What to produce:
Output every line below as it stands, dropping only the images.

Recorded data:
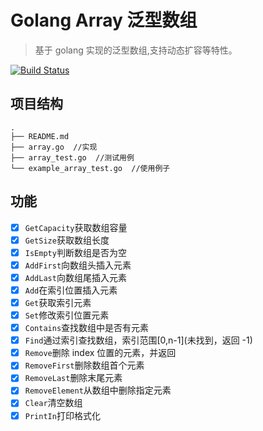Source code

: # Golang Array 泛型数组

>基于 golang 实现的泛型数组,支持动态扩容等特性。

[![Build Status](https://www.travis-ci.org/JeffreyBool/array.svg?branch=master)](https://www.travis-ci.org/JeffreyBool/array)

## 项目结构
``` 
.
├── README.md
├── array.go  //实现
├── array_test.go  //测试用例
└── example_array_test.go  //使用例子
```

## 功能
- [x] `GetCapacity`获取数组容量
- [x] `GetSize`获取数组长度
- [x] `IsEmpty`判断数组是否为空
- [x] `AddFirst`向数组头插入元素
- [x] `AddLast`向数组尾插入元素
- [x] `Add`在索引位置插入元素
- [x] `Get`获取索引元素
- [x] `Set`修改索引位置元素
- [x] `Contains`查找数组中是否有元素
- [x] `Find`通过索引查找数组，索引范围[0,n-1](未找到，返回 -1)
- [x] `Remove`删除 index 位置的元素，并返回
- [x] `RemoveFirst`删除数组首个元素
- [x] `RemoveLast`删除末尾元素
- [x] `RemoveElement`从数组中删除指定元素
- [x] `Clear`清空数组
- [x] `PrintIn`打印格式化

Written solution:
Source code

: # Golang Array 泛型数组

>基于 golang 实现的泛型数组,支持动态扩容等特性。

[![Build Status](https://www.travis-ci.org/JeffreyBool/array.svg?branch=master)](https://www.travis-ci.org/JeffreyBool/array)

## 项目结构
``` 
.
├── README.md
├── array.go  //实现
├── array_test.go  //测试用例
└── example_array_test.go  //使用例子
```

## 功能
- [x] `GetCapacity`获取数组容量
- [x] `GetSize`获取数组长度
- [x] `IsEmpty`判断数组是否为空
- [x] `AddFirst`向数组头插入元素
- [x] `AddLast`向数组尾插入元素
- [x] `Add`在索引位置插入元素
- [x] `Get`获取索引元素
- [x] `Set`修改索引位置元素
- [x] `Contains`查找数组中是否有元素
- [x] `Find`通过索引查找数组，索引范围[0,n-1](未找到，返回 -1)
- [x] `Remove`删除 index 位置的元素，并返回
- [x] `RemoveFirst`删除数组首个元素
- [x] `RemoveLast`删除末尾元素
- [x] `RemoveElement`从数组中删除指定元素
- [x] `Clear`清空数组
- [x] `PrintIn`打印格式化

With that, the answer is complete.